What Companies Should Know About Long-Tail Insurance Claims


In some cases, the injury from being exposed to a harm does not occur until years later. These losses do not occur all at once; instead, they happen over time. The dilemma is that the insurance policy covering these losses may have expired, and the premiums were already paid by the time the damage is realized. At that point, there may be a new insurance carrier that had not been paid premiums during the time the harm occurred. Long-tail insurance claims present complex coverage issues both for insurance companies that may be responsible for paying claims concerning a high amount of damages and the insureds who may be legally liable for causing those damages.

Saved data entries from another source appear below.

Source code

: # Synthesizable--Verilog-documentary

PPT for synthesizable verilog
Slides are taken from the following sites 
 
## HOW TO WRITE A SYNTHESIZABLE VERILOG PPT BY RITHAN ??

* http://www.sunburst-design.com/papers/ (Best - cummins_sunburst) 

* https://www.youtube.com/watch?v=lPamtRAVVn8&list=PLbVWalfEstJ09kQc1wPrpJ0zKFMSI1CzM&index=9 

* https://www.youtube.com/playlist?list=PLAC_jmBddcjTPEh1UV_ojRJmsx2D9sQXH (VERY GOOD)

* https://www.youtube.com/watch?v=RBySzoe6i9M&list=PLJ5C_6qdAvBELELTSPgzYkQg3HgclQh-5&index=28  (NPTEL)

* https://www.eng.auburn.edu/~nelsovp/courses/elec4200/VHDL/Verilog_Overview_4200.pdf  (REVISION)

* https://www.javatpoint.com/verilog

The most common example of a long-tail insurance claim occurs when an employee or someone else was exposed to a toxic substance, such as asbestos. The person may not develop symptoms or an illness related to their exposure until years later. Another example of a long-tail insurance claim is when a company is liable for environmental damage and cleanup costs.

Other Insurance Carriers May Be Liable for A Claim Due to When the Harm Occurred

Companies may switch insurance carriers over time, with new policies taking effect each time. The problem then becomes determining who is responsible to pay the claim when someone files a lawsuit or when an employee files a workers’ compensation claim. The current insurance carrier is not expected to pay the entire claim, even though they are the ones who are presently assuming the risk.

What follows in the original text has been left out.